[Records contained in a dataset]
______

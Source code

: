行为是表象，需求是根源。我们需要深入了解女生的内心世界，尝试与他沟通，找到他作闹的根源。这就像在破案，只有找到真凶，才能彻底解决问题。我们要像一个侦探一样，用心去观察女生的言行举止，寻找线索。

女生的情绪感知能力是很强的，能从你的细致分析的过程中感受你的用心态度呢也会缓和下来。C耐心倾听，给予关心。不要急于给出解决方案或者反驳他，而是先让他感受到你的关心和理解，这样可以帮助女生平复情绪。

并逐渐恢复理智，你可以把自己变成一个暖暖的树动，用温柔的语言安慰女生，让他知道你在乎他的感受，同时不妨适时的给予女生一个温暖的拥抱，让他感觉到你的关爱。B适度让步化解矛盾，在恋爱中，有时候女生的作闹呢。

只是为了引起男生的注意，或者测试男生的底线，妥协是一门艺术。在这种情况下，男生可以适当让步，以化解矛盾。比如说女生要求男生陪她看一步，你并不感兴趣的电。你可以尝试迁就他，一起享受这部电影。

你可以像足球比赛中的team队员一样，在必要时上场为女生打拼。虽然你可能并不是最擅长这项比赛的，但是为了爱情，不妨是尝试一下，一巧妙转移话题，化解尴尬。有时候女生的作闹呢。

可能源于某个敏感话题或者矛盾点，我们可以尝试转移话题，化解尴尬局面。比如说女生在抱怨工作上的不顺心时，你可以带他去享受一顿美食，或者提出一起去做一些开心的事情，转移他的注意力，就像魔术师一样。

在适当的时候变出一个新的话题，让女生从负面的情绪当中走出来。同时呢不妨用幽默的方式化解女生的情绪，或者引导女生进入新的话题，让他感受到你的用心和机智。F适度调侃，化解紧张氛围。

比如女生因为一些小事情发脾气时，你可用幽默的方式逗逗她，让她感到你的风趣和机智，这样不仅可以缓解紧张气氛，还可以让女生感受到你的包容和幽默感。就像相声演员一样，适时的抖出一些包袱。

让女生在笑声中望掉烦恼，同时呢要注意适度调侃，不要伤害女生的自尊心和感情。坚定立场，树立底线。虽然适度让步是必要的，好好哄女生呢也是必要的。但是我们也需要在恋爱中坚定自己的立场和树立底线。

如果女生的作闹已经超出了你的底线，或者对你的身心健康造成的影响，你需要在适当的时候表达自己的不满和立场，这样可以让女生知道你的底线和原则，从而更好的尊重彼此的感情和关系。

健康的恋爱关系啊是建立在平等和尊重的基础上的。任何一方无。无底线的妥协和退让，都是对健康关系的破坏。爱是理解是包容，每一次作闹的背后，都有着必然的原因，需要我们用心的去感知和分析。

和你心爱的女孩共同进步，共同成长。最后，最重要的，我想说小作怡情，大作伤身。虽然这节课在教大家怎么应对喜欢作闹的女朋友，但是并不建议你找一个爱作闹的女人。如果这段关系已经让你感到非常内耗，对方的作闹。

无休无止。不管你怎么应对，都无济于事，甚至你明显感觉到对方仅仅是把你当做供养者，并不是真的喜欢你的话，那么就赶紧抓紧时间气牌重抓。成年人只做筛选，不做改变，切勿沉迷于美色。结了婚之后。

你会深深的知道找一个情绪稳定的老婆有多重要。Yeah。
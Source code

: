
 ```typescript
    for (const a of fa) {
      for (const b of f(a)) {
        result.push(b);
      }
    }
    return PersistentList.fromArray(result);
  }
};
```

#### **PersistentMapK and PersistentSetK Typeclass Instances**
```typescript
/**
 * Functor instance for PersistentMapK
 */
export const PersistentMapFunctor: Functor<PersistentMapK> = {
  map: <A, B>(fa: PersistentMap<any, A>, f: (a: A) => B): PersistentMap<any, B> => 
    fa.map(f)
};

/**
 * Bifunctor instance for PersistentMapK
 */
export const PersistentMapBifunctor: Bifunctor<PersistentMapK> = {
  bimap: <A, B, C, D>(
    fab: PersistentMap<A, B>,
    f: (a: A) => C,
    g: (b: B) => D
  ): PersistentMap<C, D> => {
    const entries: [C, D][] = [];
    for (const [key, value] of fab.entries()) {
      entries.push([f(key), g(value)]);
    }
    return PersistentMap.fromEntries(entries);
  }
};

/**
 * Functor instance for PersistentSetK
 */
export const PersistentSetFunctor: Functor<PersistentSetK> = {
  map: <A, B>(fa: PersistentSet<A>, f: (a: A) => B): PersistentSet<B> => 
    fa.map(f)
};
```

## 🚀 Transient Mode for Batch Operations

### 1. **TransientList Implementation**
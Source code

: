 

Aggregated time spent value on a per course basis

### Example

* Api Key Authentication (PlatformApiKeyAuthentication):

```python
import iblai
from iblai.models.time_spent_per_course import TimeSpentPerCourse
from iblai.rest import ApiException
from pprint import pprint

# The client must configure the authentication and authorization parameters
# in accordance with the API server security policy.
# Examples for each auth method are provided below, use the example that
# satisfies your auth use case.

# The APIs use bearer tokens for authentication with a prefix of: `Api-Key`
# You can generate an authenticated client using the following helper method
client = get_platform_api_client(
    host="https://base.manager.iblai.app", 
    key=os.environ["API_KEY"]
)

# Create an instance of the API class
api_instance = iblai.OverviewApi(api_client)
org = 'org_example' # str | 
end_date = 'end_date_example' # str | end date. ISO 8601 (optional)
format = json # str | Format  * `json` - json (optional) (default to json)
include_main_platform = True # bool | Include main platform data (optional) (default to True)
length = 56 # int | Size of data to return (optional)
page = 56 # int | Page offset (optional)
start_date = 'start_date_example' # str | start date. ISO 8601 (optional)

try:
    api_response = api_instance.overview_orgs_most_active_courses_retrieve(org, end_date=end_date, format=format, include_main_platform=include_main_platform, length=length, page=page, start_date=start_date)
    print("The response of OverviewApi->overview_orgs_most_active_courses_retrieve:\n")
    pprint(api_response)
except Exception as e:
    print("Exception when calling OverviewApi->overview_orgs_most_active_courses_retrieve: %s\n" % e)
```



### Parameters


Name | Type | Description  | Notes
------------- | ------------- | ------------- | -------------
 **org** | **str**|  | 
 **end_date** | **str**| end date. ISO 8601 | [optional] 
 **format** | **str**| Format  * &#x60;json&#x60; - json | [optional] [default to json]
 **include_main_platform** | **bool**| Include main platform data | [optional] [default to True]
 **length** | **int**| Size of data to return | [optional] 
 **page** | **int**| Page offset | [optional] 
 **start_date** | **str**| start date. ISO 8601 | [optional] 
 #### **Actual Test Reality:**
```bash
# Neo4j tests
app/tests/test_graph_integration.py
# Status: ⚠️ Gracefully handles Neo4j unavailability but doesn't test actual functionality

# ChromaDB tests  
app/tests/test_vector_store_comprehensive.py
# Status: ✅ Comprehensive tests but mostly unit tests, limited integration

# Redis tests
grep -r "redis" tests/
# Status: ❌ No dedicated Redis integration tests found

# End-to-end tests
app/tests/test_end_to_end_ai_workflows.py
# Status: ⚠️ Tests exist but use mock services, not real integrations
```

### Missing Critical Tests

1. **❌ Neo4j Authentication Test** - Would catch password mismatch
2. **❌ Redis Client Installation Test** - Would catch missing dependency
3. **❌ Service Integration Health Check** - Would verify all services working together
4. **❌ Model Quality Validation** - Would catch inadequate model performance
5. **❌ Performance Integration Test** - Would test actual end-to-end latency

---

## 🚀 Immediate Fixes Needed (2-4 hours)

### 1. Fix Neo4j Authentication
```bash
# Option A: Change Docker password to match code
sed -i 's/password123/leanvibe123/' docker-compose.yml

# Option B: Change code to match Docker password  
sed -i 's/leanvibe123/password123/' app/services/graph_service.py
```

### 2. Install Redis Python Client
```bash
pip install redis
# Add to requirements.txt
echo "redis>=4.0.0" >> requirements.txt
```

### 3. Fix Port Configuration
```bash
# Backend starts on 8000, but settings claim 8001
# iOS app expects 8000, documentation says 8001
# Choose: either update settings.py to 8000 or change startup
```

______

- **WORK REQUIRED**
Retype every record without alteration.

- **RESULT FOR THIS EXERCISE**
Source code

:行为是表象，需求是根源。我们需要深入了解女生的内心世界，尝试与他沟通，找到他作闹的根源。这就像在破案，只有找到真凶，才能彻底解决问题。我们要像一个侦探一样，用心去观察女生的言行举止，寻找线索。

女生的情绪感知能力是很强的，能从你的细致分析的过程中感受你的用心态度呢也会缓和下来。C耐心倾听，给予关心。不要急于给出解决方案或者反驳他，而是先让他感受到你的关心和理解，这样可以帮助女生平复情绪。

并逐渐恢复理智，你可以把自己变成一个暖暖的树动，用温柔的语言安慰女生，让他知道你在乎他的感受，同时不妨适时的给予女生一个温暖的拥抱，让他感觉到你的关爱。B适度让步化解矛盾，在恋爱中，有时候女生的作闹呢。

只是为了引起男生的注意，或者测试男生的底线，妥协是一门艺术。在这种情况下，男生可以适当让步，以化解矛盾。比如说女生要求男生陪她看一步，你并不感兴趣的电。你可以尝试迁就他，一起享受这部电影。

你可以像足球比赛中的team队员一样，在必要时上场为女生打拼。虽然你可能并不是最擅长这项比赛的，但是为了爱情，不妨是尝试一下，一巧妙转移话题，化解尴尬。有时候女生的作闹呢。

可能源于某个敏感话题或者矛盾点，我们可以尝试转移话题，化解尴尬局面。比如说女生在抱怨工作上的不顺心时，你可以带他去享受一顿美食，或者提出一起去做一些开心的事情，转移他的注意力，就像魔术师一样。

在适当的时候变出一个新的话题，让女生从负面的情绪当中走出来。同时呢不妨用幽默的方式化解女生的情绪，或者引导女生进入新的话题，让他感受到你的用心和机智。F适度调侃，化解紧张氛围。

比如女生因为一些小事情发脾气时，你可用幽默的方式逗逗她，让她感到你的风趣和机智，这样不仅可以缓解紧张气氛，还可以让女生感受到你的包容和幽默感。就像相声演员一样，适时的抖出一些包袱。

让女生在笑声中望掉烦恼，同时呢要注意适度调侃，不要伤害女生的自尊心和感情。坚定立场，树立底线。虽然适度让步是必要的，好好哄女生呢也是必要的。但是我们也需要在恋爱中坚定自己的立场和树立底线。

如果女生的作闹已经超出了你的底线，或者对你的身心健康造成的影响，你需要在适当的时候表达自己的不满和立场，这样可以让女生知道你的底线和原则，从而更好的尊重彼此的感情和关系。

健康的恋爱关系啊是建立在平等和尊重的基础上的。任何一方无。无底线的妥协和退让，都是对健康关系的破坏。爱是理解是包容，每一次作闹的背后，都有着必然的原因，需要我们用心的去感知和分析。

和你心爱的女孩共同进步，共同成长。最后，最重要的，我想说小作怡情，大作伤身。虽然这节课在教大家怎么应对喜欢作闹的女朋友，但是并不建议你找一个爱作闹的女人。如果这段关系已经让你感到非常内耗，对方的作闹。

无休无止。不管你怎么应对，都无济于事，甚至你明显感觉到对方仅仅是把你当做供养者，并不是真的喜欢你的话，那么就赶紧抓紧时间气牌重抓。成年人只做筛选，不做改变，切勿沉迷于美色。结了婚之后。

你会深深的知道找一个情绪稳定的老婆有多重要。Yeah。
Source code

:
 ```typescript
    for (const a of fa) {
      for (const b of f(a)) {
        result.push(b);
      }
    }
    return PersistentList.fromArray(result);
  }
};
```

#### **PersistentMapK and PersistentSetK Typeclass Instances**
```typescript
/**
 * Functor instance for PersistentMapK
 */
export const PersistentMapFunctor: Functor<PersistentMapK> = {
  map: <A, B>(fa: PersistentMap<any, A>, f: (a: A) => B): PersistentMap<any, B> => 
    fa.map(f)
};

/**
 * Bifunctor instance for PersistentMapK
 */
export const PersistentMapBifunctor: Bifunctor<PersistentMapK> = {
  bimap: <A, B, C, D>(
    fab: PersistentMap<A, B>,
    f: (a: A) => C,
    g: (b: B) => D
  ): PersistentMap<C, D> => {
    const entries: [C, D][] = [];
    for (const [key, value] of fab.entries()) {
      entries.push([f(key), g(value)]);
    }
    return PersistentMap.fromEntries(entries);
  }
};

/**
 * Functor instance for PersistentSetK
 */
export const PersistentSetFunctor: Functor<PersistentSetK> = {
  map: <A, B>(fa: PersistentSet<A>, f: (a: A) => B): PersistentSet<B> => 
    fa.map(f)
};
```

## 🚀 Transient Mode for Batch Operations

### 1. **TransientList Implementation**
Source code

: 

Aggregated time spent value on a per course basis

### Example

* Api Key Authentication (PlatformApiKeyAuthentication):

```python
import iblai
from iblai.models.time_spent_per_course import TimeSpentPerCourse
from iblai.rest import ApiException
from pprint import pprint

# The client must configure the authentication and authorization parameters
# in accordance with the API server security policy.
# Examples for each auth method are provided below, use the example that
# satisfies your auth use case.

# The APIs use bearer tokens for authentication with a prefix of: `Api-Key`
# You can generate an authenticated client using the following helper method
client = get_platform_api_client(
    host="https://base.manager.iblai.app", 
    key=os.environ["API_KEY"]
)

# Create an instance of the API class
api_instance = iblai.OverviewApi(api_client)
org = 'org_example' # str | 
end_date = 'end_date_example' # str | end date. ISO 8601 (optional)
format = json # str | Format  * `json` - json (optional) (default to json)
include_main_platform = True # bool | Include main platform data (optional) (default to True)
length = 56 # int | Size of data to return (optional)
page = 56 # int | Page offset (optional)
start_date = 'start_date_example' # str | start date. ISO 8601 (optional)

try:
    api_response = api_instance.overview_orgs_most_active_courses_retrieve(org, end_date=end_date, format=format, include_main_platform=include_main_platform, length=length, page=page, start_date=start_date)
    print("The response of OverviewApi->overview_orgs_most_active_courses_retrieve:\n")
    pprint(api_response)
except Exception as e:
    print("Exception when calling OverviewApi->overview_orgs_most_active_courses_retrieve: %s\n" % e)
```



### Parameters


Name | Type | Description  | Notes
------------- | ------------- | ------------- | -------------
 **org** | **str**|  | 
 **end_date** | **str**| end date. ISO 8601 | [optional] 
 **format** | **str**| Format  * &#x60;json&#x60; - json | [optional] [default to json]
 **include_main_platform** | **bool**| Include main platform data | [optional] [default to True]
 **length** | **int**| Size of data to return | [optional] 
 **page** | **int**| Page offset | [optional] 
 **start_date** | **str**| start date. ISO 8601 | [optional] 
 #### **Actual Test Reality:**
```bash
# Neo4j tests
app/tests/test_graph_integration.py
# Status: ⚠️ Gracefully handles Neo4j unavailability but doesn't test actual functionality

# ChromaDB tests  
app/tests/test_vector_store_comprehensive.py
# Status: ✅ Comprehensive tests but mostly unit tests, limited integration

# Redis tests
grep -r "redis" tests/
# Status: ❌ No dedicated Redis integration tests found

# End-to-end tests
app/tests/test_end_to_end_ai_workflows.py
# Status: ⚠️ Tests exist but use mock services, not real integrations
```

### Missing Critical Tests

1. **❌ Neo4j Authentication Test** - Would catch password mismatch
2. **❌ Redis Client Installation Test** - Would catch missing dependency
3. **❌ Service Integration Health Check** - Would verify all services working together
4. **❌ Model Quality Validation** - Would catch inadequate model performance
5. **❌ Performance Integration Test** - Would test actual end-to-end latency

---

## 🚀 Immediate Fixes Needed (2-4 hours)

### 1. Fix Neo4j Authentication
```bash
# Option A: Change Docker password to match code
sed -i 's/password123/leanvibe123/' docker-compose.yml

# Option B: Change code to match Docker password  
sed -i 's/leanvibe123/password123/' app/services/graph_service.py
```

### 2. Install Redis Python Client
```bash
pip install redis
# Add to requirements.txt
echo "redis>=4.0.0" >> requirements.txt
```

### 3. Fix Port Configuration
```bash
# Backend starts on 8000, but settings claim 8001
# iOS app expects 8000, documentation says 8001
# Choose: either update settings.py to 8000 or change startup
```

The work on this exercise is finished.